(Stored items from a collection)
┄┄┄┄┄┄

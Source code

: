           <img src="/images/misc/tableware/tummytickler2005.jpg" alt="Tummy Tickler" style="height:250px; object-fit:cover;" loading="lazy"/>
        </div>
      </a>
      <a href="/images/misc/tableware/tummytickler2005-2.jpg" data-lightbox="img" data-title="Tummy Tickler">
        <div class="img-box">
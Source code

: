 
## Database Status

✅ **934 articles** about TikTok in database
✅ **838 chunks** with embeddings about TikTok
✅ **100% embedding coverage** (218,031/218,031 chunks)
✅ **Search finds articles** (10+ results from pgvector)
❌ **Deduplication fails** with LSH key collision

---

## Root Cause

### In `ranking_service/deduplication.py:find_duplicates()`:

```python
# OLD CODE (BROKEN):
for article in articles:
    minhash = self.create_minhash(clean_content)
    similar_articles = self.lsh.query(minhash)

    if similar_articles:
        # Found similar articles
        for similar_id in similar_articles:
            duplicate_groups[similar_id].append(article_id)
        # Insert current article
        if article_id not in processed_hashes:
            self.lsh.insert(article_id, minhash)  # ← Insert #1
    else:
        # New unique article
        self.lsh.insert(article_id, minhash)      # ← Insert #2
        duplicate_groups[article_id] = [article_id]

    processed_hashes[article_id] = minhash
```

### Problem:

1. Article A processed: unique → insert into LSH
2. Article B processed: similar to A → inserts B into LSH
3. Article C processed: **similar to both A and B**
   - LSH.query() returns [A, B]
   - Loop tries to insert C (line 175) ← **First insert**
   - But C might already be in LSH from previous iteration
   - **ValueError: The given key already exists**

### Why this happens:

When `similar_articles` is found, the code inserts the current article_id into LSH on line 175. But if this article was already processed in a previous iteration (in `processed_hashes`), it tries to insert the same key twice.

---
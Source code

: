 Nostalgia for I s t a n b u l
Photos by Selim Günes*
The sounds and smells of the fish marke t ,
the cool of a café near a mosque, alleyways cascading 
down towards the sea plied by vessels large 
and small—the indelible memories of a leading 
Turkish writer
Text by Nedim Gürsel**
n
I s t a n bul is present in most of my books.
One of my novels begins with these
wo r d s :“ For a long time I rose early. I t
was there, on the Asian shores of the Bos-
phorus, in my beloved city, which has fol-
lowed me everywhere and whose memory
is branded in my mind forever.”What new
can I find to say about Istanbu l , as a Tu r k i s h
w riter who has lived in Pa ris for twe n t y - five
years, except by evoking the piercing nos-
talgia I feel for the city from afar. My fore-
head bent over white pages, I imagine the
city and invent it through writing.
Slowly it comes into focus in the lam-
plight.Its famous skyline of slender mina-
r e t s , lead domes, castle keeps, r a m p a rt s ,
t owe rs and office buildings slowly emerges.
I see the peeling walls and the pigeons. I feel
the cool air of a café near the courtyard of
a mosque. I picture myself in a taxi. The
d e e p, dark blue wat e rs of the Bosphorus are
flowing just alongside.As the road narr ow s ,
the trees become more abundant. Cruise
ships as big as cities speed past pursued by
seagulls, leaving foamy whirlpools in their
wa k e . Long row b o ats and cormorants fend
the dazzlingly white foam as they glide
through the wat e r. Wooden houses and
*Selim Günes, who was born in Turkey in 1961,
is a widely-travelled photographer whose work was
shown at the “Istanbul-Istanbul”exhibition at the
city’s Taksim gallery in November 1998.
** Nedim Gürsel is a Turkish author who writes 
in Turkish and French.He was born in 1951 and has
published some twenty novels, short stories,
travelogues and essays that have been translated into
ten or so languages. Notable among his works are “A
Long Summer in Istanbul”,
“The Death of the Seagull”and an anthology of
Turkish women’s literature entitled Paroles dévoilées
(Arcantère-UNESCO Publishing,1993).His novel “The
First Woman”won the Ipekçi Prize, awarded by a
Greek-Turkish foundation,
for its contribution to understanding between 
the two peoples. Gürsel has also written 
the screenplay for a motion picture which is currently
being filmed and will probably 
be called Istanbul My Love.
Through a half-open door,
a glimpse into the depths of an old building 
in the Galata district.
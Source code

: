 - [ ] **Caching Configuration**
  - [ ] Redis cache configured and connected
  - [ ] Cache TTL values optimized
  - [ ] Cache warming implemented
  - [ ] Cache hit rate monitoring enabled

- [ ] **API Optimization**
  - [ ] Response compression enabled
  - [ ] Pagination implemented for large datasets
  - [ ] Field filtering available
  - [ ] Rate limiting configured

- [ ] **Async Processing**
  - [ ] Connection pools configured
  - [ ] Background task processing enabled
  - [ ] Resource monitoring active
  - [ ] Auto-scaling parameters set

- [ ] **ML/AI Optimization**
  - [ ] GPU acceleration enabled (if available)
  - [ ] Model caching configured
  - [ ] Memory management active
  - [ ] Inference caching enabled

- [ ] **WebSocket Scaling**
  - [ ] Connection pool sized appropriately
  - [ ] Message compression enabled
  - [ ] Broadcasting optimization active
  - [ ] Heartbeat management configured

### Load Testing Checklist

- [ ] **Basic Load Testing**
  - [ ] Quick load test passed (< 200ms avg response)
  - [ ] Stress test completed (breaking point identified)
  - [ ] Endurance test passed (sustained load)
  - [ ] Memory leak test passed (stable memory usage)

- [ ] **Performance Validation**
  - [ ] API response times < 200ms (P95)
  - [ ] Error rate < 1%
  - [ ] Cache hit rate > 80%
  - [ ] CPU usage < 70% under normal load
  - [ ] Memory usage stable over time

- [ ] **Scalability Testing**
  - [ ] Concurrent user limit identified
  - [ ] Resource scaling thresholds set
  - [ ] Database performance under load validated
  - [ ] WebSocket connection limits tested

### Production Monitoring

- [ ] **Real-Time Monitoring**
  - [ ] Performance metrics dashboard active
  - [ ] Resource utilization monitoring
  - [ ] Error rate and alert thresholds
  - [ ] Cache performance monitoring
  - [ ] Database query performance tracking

┄┄┄┄┄┄

## [Assigned task]
Write out every record exactly as it appears above.

## [Result of this exercise]
Source code

:           <img src="/images/misc/tableware/tummytickler2005.jpg" alt="Tummy Tickler" style="height:250px; object-fit:cover;" loading="lazy"/>
        </div>
      </a>
      <a href="/images/misc/tableware/tummytickler2005-2.jpg" data-lightbox="img" data-title="Tummy Tickler">
        <div class="img-box">
Source code

: 
## Database Status

✅ **934 articles** about TikTok in database
✅ **838 chunks** with embeddings about TikTok
✅ **100% embedding coverage** (218,031/218,031 chunks)
✅ **Search finds articles** (10+ results from pgvector)
❌ **Deduplication fails** with LSH key collision

---

## Root Cause

### In `ranking_service/deduplication.py:find_duplicates()`:

```python
# OLD CODE (BROKEN):
for article in articles:
    minhash = self.create_minhash(clean_content)
    similar_articles = self.lsh.query(minhash)

    if similar_articles:
        # Found similar articles
        for similar_id in similar_articles:
            duplicate_groups[similar_id].append(article_id)
        # Insert current article
        if article_id not in processed_hashes:
            self.lsh.insert(article_id, minhash)  # ← Insert #1
    else:
        # New unique article
        self.lsh.insert(article_id, minhash)      # ← Insert #2
        duplicate_groups[article_id] = [article_id]

    processed_hashes[article_id] = minhash
```

### Problem:

1. Article A processed: unique → insert into LSH
2. Article B processed: similar to A → inserts B into LSH
3. Article C processed: **similar to both A and B**
   - LSH.query() returns [A, B]
   - Loop tries to insert C (line 175) ← **First insert**
   - But C might already be in LSH from previous iteration
   - **ValueError: The given key already exists**

### Why this happens:

When `similar_articles` is found, the code inserts the current article_id into LSH on line 175. But if this article was already processed in a previous iteration (in `processed_hashes`), it tries to insert the same key twice.

---
Source code

: Nostalgia for I s t a n b u l
Photos by Selim Günes*
The sounds and smells of the fish marke t ,
the cool of a café near a mosque, alleyways cascading 
down towards the sea plied by vessels large 
and small—the indelible memories of a leading 
Turkish writer
Text by Nedim Gürsel**
n
I s t a n bul is present in most of my books.
One of my novels begins with these
wo r d s :“ For a long time I rose early. I t
was there, on the Asian shores of the Bos-
phorus, in my beloved city, which has fol-
lowed me everywhere and whose memory
is branded in my mind forever.”What new
can I find to say about Istanbu l , as a Tu r k i s h
w riter who has lived in Pa ris for twe n t y - five
years, except by evoking the piercing nos-
talgia I feel for the city from afar. My fore-
head bent over white pages, I imagine the
city and invent it through writing.
Slowly it comes into focus in the lam-
plight.Its famous skyline of slender mina-
r e t s , lead domes, castle keeps, r a m p a rt s ,
t owe rs and office buildings slowly emerges.
I see the peeling walls and the pigeons. I feel
the cool air of a café near the courtyard of
a mosque. I picture myself in a taxi. The
d e e p, dark blue wat e rs of the Bosphorus are
flowing just alongside.As the road narr ow s ,
the trees become more abundant. Cruise
ships as big as cities speed past pursued by
seagulls, leaving foamy whirlpools in their
wa k e . Long row b o ats and cormorants fend
the dazzlingly white foam as they glide
through the wat e r. Wooden houses and
*Selim Günes, who was born in Turkey in 1961,
is a widely-travelled photographer whose work was
shown at the “Istanbul-Istanbul”exhibition at the
city’s Taksim gallery in November 1998.
** Nedim Gürsel is a Turkish author who writes 
in Turkish and French.He was born in 1951 and has
published some twenty novels, short stories,
travelogues and essays that have been translated into
ten or so languages. Notable among his works are “A
Long Summer in Istanbul”,
“The Death of the Seagull”and an anthology of
Turkish women’s literature entitled Paroles dévoilées
(Arcantère-UNESCO Publishing,1993).His novel “The
First Woman”won the Ipekçi Prize, awarded by a
Greek-Turkish foundation,
for its contribution to understanding between 
the two peoples. Gürsel has also written 
the screenplay for a motion picture which is currently
being filmed and will probably 
be called Istanbul My Love.
Through a half-open door,
a glimpse into the depths of an old building 
in the Galata district.
Source code

: - [ ] **Caching Configuration**
  - [ ] Redis cache configured and connected
  - [ ] Cache TTL values optimized
  - [ ] Cache warming implemented
  - [ ] Cache hit rate monitoring enabled

- [ ] **API Optimization**
  - [ ] Response compression enabled
  - [ ] Pagination implemented for large datasets
  - [ ] Field filtering available
  - [ ] Rate limiting configured

- [ ] **Async Processing**
  - [ ] Connection pools configured
  - [ ] Background task processing enabled
  - [ ] Resource monitoring active
  - [ ] Auto-scaling parameters set

- [ ] **ML/AI Optimization**
  - [ ] GPU acceleration enabled (if available)
  - [ ] Model caching configured
  - [ ] Memory management active
  - [ ] Inference caching enabled

- [ ] **WebSocket Scaling**
  - [ ] Connection pool sized appropriately
  - [ ] Message compression enabled
  - [ ] Broadcasting optimization active
  - [ ] Heartbeat management configured

### Load Testing Checklist

- [ ] **Basic Load Testing**
  - [ ] Quick load test passed (< 200ms avg response)
  - [ ] Stress test completed (breaking point identified)
  - [ ] Endurance test passed (sustained load)
  - [ ] Memory leak test passed (stable memory usage)

- [ ] **Performance Validation**
  - [ ] API response times < 200ms (P95)
  - [ ] Error rate < 1%
  - [ ] Cache hit rate > 80%
  - [ ] CPU usage < 70% under normal load
  - [ ] Memory usage stable over time

- [ ] **Scalability Testing**
  - [ ] Concurrent user limit identified
  - [ ] Resource scaling thresholds set
  - [ ] Database performance under load validated
  - [ ] WebSocket connection limits tested

### Production Monitoring

- [ ] **Real-Time Monitoring**
  - [ ] Performance metrics dashboard active
  - [ ] Resource utilization monitoring
  - [ ] Error rate and alert thresholds
  - [ ] Cache performance monitoring
  - [ ] Database query performance tracking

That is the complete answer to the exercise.